Em seguida, vem a questão de proporcionar uma experiência única ao consumidor.

 

Os serviços de conveniência também seguem em alta, tendo em vista que as pessoas têm cada vez menos tempo disponível. Serviços de entrega que oferecem uma porção de opções, como alimentação, farmácias e lavanderias estão entre os destaques.

 

E, por último, a macrotendência da ultraconectividade, que utiliza da tecnologia para oferecer a solução de um problema. Existem aplicativos para celular já voltados para isso, nos quais você consegue, por exemplo, contratar um serviço de forma rápida e simples ou até fazer trocas de produtos e serviços na vizinhança.

 

 

Opções de negócios

 

Um dos setores em alta há algum tempo e que deve se manter assim em 2018 é o da educação. Cursos profissionalizantes ou livres, cursos universitários à distância e aulas de inglês são alguns exemplos.

 

O mercado de alimentação, que sofreu um pouco em 2014 e 2015, volta a ganhar força, em especial os focados em alimentação saudável ou em restrições alimentares.

 

No varejo, também demonstram força os segmentos de cosméticos e beleza. Já o segmento de moda está enfraquecido há alguns anos.

 

A prestação de serviços em geral deve ter um aumento, em especial nos serviços de conveniência. Outro negócio que está em ascensão é o de clínicas populares, odontológicas e médicas.

 

Para quem tem a ideia, o conhecimento mas falta dinheiro para investir, buscar um sócio pode ser uma boa jogada.

 

Seja qual for o negócio, investir em tecnologia é essencial no mundo de hoje.

 

Franquias

 

As franquias seguem como uma boa opção para quem quer empreender.

 

Apesar da crise, o setor de franchising vem crescendo cerca de 8% ao ano nos últimos três anos. A própria crise gera demissões ou insegurança, o que leva as pessoas a buscar algo que tenha mais garantia de estabilidade. As franquias apresentam um índice de quebra ou fechamento menor do que negócios próprios”, aponta Paulo Ancona Lopez.

 

Entre os diferenciais das franquias estão o fato de elas já oferecem um modelo de negócio pronto, que já foi testado e validado, e também já oferecem uma marca conhecida pelo público.

 

Existem as micro franquias, com investimentos iniciais que podem chegar a R$ 10 mil, geralmente voltadas a prestação de serviços por não necessitarem de um ponto fixo de funcionamento, e o franqueado pode trabalhar de casa, por exemplo.

 

Outro ponto importante antes de se tornar um franqueado é entender que você seguirá regras pré-estabelecidas.

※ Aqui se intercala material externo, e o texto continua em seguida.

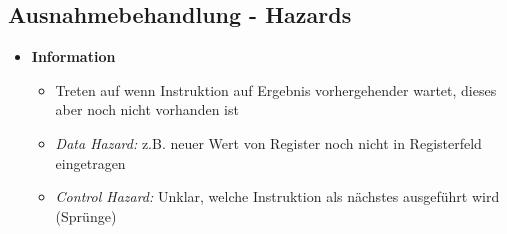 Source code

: \subsection{Ausnahmebehandlung - Hazards}
    \begin{itemize}
        \item \textbf{Information}
            \begin{itemize}
                \item Treten auf wenn Instruktion auf Ergebnis vorhergehender wartet, dieses aber noch nicht vorhanden ist
                \item \textit{Data Hazard:} z.B. neuer Wert von Register noch nicht in Registerfeld eingetragen
                \item \textit{Control Hazard:} Unklar, welche Instruktion als nächstes ausgeführt wird (Sprünge) 
            \end{itemize}
        

\end{itemize}
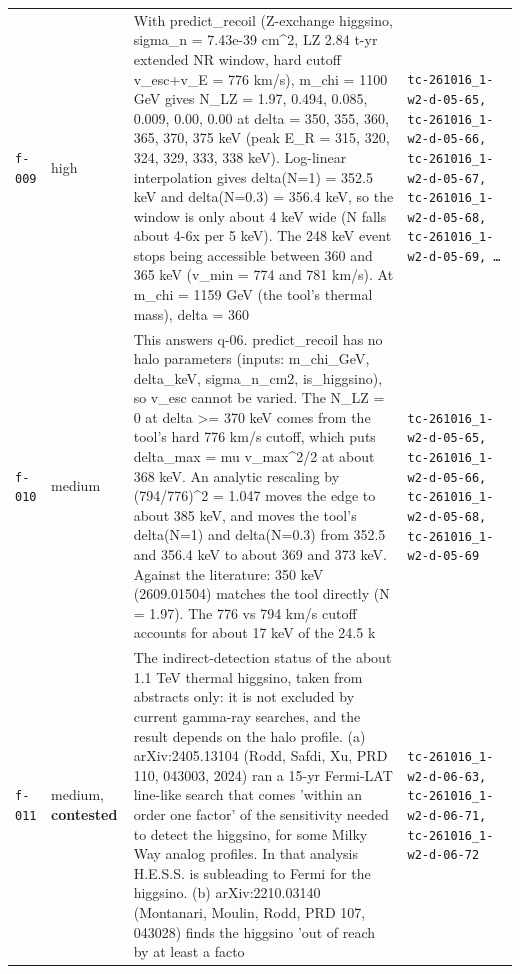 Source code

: \documentclass[11pt,a4paper]{article}
\begin{document}
\begin{longtable}{@{}p{}p{}p{}p{}@{}}
\texttt{f-009} & high & With predict\_recoil (Z-exchange higgsino, sigma\_n = 7.43e-39 cm\textasciicircum{}2, LZ 2.84 t-yr extended NR window, hard cutoff v\_esc+v\_E = 776 km/s), m\_chi = 1100 GeV gives N\_LZ = 1.97, 0.494, 0.085, 0.009, 0.00, 0.00 at delta = 350, 355, 360, 365, 370, 375 keV (peak E\_R = 315, 320, 324, 329, 333, 338 keV). Log-linear interpolation gives delta(N=1) = 352.5 keV and delta(N=0.3) = 356.4 keV, so the window is only about 4 keV wide (N falls about 4-6x per 5 keV). The 248 keV event stops being accessible between 360 and 365 keV (v\_min = 774 and 781 km/s). At m\_chi = 1159 GeV (the tool's thermal mass), delta = 360 & \texttt{tc-261016\_\allowbreak{}1-w2-d-05-65,\allowbreak{} tc-261016\_\allowbreak{}1-w2-d-05-66,\allowbreak{} tc-261016\_\allowbreak{}1-w2-d-05-67,\allowbreak{} tc-261016\_\allowbreak{}1-w2-d-05-68,\allowbreak{} tc-261016\_\allowbreak{}1-w2-d-05-69,\allowbreak{} \ldots{}\allowbreak{}} \\
\texttt{f-010} & medium & This answers q-06. predict\_recoil has no halo parameters (inputs: m\_chi\_GeV, delta\_keV, sigma\_n\_cm2, is\_higgsino), so v\_esc cannot be varied. The N\_LZ = 0 at delta \textgreater{}= 370 keV comes from the tool's hard 776 km/s cutoff, which puts delta\_max = mu v\_max\textasciicircum{}2/2 at about 368 keV. An analytic rescaling by (794/776)\textasciicircum{}2 = 1.047 moves the edge to about 385 keV, and moves the tool's delta(N=1) and delta(N=0.3) from 352.5 and 356.4 keV to about 369 and 373 keV. Against the literature: 350 keV (2609.01504) matches the tool directly (N = 1.97). The 776 vs 794 km/s cutoff accounts for about 17 keV of the 24.5 k & \texttt{tc-261016\_\allowbreak{}1-w2-d-05-65,\allowbreak{} tc-261016\_\allowbreak{}1-w2-d-05-66,\allowbreak{} tc-261016\_\allowbreak{}1-w2-d-05-68,\allowbreak{} tc-261016\_\allowbreak{}1-w2-d-05-69} \\
\texttt{f-011} & medium, \textbf{contested} & The indirect-detection status of the about 1.1 TeV thermal higgsino, taken from abstracts only: it is not excluded by current gamma-ray searches, and the result depends on the halo profile. (a) arXiv:2405.13104 (Rodd, Safdi, Xu, PRD 110, 043003, 2024) ran a 15-yr Fermi-LAT line-like search that comes 'within an order one factor' of the sensitivity needed to detect the higgsino, for some Milky Way analog profiles. In that analysis H.E.S.S. is subleading to Fermi for the higgsino. (b) arXiv:2210.03140 (Montanari, Moulin, Rodd, PRD 107, 043028) finds the higgsino 'out of reach by at least a facto & \texttt{tc-261016\_\allowbreak{}1-w2-d-06-63,\allowbreak{} tc-261016\_\allowbreak{}1-w2-d-06-71,\allowbreak{} tc-261016\_\allowbreak{}1-w2-d-06-72} \\

\end{longtable}
\end{document}
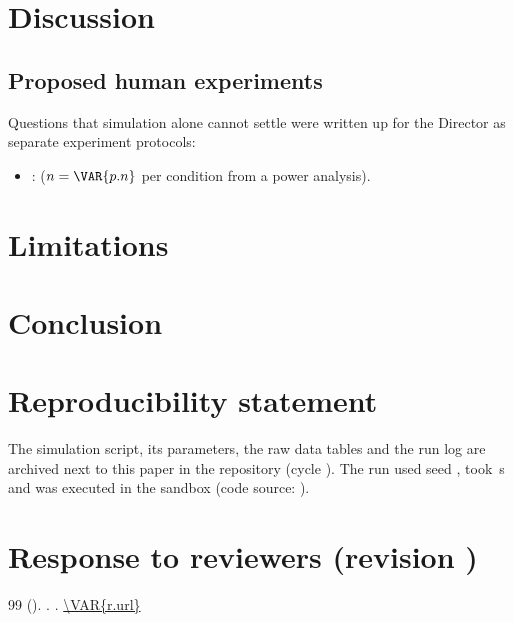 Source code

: \documentclass[11pt,a4paper]{article}
\begin{document}
\section{Discussion}

\subsection*{Proposed human experiments}
Questions that simulation alone cannot settle were written up for the Director as separate experiment protocols:
\begin{itemize}
  \item \textbf{}:  ($n = \VAR{p.n}$ per condition from a power analysis).
\end{itemize}

\section{Limitations}

\section{Conclusion}

\section*{Reproducibility statement}
The simulation script, its parameters, the raw data tables and the run log are archived next to this paper in the
 repository (cycle ). The run used seed , took \,s and was
executed in the  sandbox (code source: ).

\appendix
\section{Response to reviewers (revision )}

\begin{thebibliography}{99}
  (). . \emph{}. \url{\VAR{r.url}}

\end{thebibliography}
\end{document}
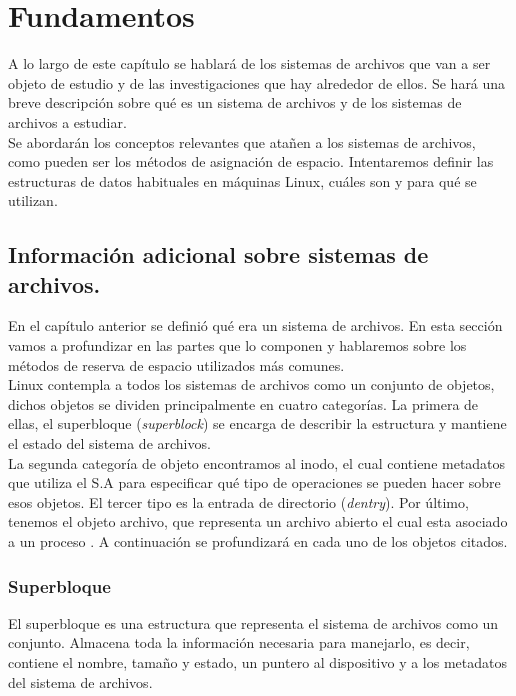 \cleardoublepage
\clearpage{}

\chapter[Fundamentos]{Fundamentos}
A lo largo de este capítulo se hablará de los sistemas de archivos que van a ser objeto de estudio y de las investigaciones que hay alrededor de ellos. Se hará una breve descripción sobre qué es un sistema de archivos y de los sistemas de archivos a estudiar.\\


Se abordarán los conceptos relevantes que atañen a los sistemas de archivos, como pueden ser los métodos de asignación de espacio. Intentaremos definir las estructuras de datos habituales en máquinas Linux, cuáles son y para qué se utilizan. 


\section{Información adicional sobre sistemas de archivos.}
En el capítulo anterior se definió qué era un sistema de archivos. En esta sección vamos a profundizar en las partes que lo componen y hablaremos sobre los métodos de reserva de espacio utilizados más comunes.\\

Linux contempla a todos los sistemas de archivos como un conjunto de objetos, dichos objetos se dividen principalmente en cuatro categorías. La primera de ellas, el superbloque (\textit{superblock}) se encarga de describir la estructura y mantiene el estado del sistema de archivos.\\


 La segunda categoría de objeto encontramos al inodo, el cual contiene metadatos que utiliza el S.A para especificar qué tipo de operaciones se pueden hacer sobre esos objetos. El tercer tipo es la entrada de directorio (\textit{dentry}). Por último, tenemos el objeto archivo, que representa un archivo abierto el cual esta asociado a un proceso \cite{jones_2007}. A continuación se profundizará en cada uno de los objetos citados.\\


\subsection{Superbloque}
El superbloque es una estructura que representa el sistema de archivos como un conjunto. Almacena toda la información necesaria para manejarlo, es decir, contiene el nombre, tamaño y estado, un puntero al dispositivo y a los metadatos del sistema de archivos.

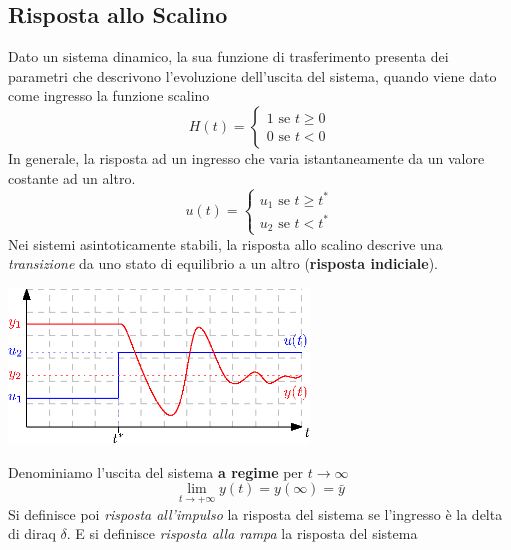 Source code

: \documentclass[10pt, letterpaper]{report}
\begin{document}
\subsection{Risposta allo Scalino}
Dato un sistema dinamico, la sua funzione di trasferimento presenta dei parametri che descrivono 
l'evoluzione dell'uscita del sistema, quando viene dato come ingresso la funzione scalino 
$$ H(t)=\begin{cases}
    1 \text{ se } t\ge 0 \\
    0 \text{ se } t<0
\end{cases}$$ 
In generale, la risposta ad un ingresso che varia istantaneamente da un valore costante ad un altro.
$$ u(t)=\begin{cases}
    u_1 \text{ se } t\ge t^* \\
    u_2 \text{ se } t<t^*
\end{cases}$$ 
Nei sistemi asintoticamente stabili, la risposta allo scalino descrive una \textit{transizione} da 
uno stato di equilibrio a un altro (\textbf{risposta indiciale}).\begin{center}
    \includegraphics[width=0.6\textwidth ]{images/scalino.eps}
\end{center}
Denominiamo l'uscita del sistema \textbf{a regime} per $t\rightarrow\infty$ 
$$ \lim_{t\rightarrow+\infty}y(t)=y(\infty)=\bar y$$
Si definisce poi \textit{risposta all'impulso} la risposta del sistema se l'ingresso è la 
delta di diraq $\delta$. E si definisce \textit{risposta alla rampa} la risposta del sistema 
\end{document}
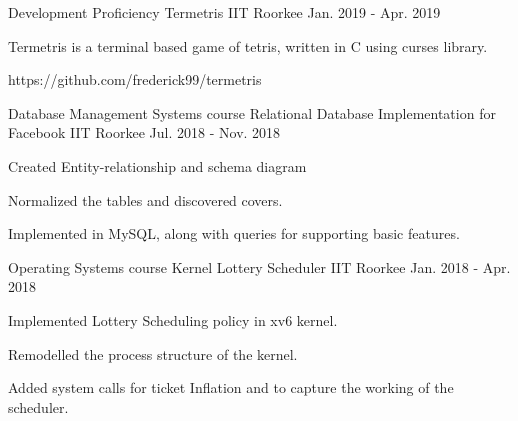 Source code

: 

\begin{cventries}



     \cventry
    {Development Proficiency } %
    {Termetris} %
    {IIT Roorkee} %
    {Jan. 2019 - Apr. 2019} %
    {
      \begin{cvitems} %
        \item {Termetris is a terminal based game of tetris, written in C using curses library.}
        \item {https://github.com/frederick99/termetris}
      \end{cvitems}
    } 

  \cventry
    {Database Management Systems course} %
    {Relational Database Implementation for Facebook} %
    {IIT Roorkee} %
    {Jul. 2018 - Nov. 2018} %
    {
      \begin{cvitems} %
        \item {Created Entity-relationship and schema diagram}
        \item {Normalized the tables and discovered covers.}
        \item { Implemented in MySQL, along with queries for supporting basic features.}
      \end{cvitems}
    }

 \cventry
    {Operating Systems course} %
    {Kernel Lottery Scheduler} %
    {IIT Roorkee} %
    {Jan. 2018 - Apr. 2018} %
    {
      \begin{cvitems} %
        \item {Implemented Lottery Scheduling policy in xv6 kernel.}
        \item {Remodelled the process structure of the kernel.}
        \item {Added system calls for ticket Inflation and to capture the working of the scheduler.}
      \end{cvitems}
    }


\end{cventries}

Uma das dicas na hora de escolher a franquia é conversar com outros franqueados.

 

De acordo com a Lei 8.995, o franqueador deve disponibilizar ao futuro franqueado a Circular de Oferta de Franquia, documento que deve ser entregue pelo menos 10 dias antes de que qualquer contrato seja assinado ou pagamento feito. Nele devem conter as condições gerais do negócio, principalmente aspectos legais, obrigações, deveres e responsabilidades de cada parte. Este documento deve ser escrito de forma clara, eliminando o “juridiquês”, mas mesmo assim a orientação de um advogado é importante.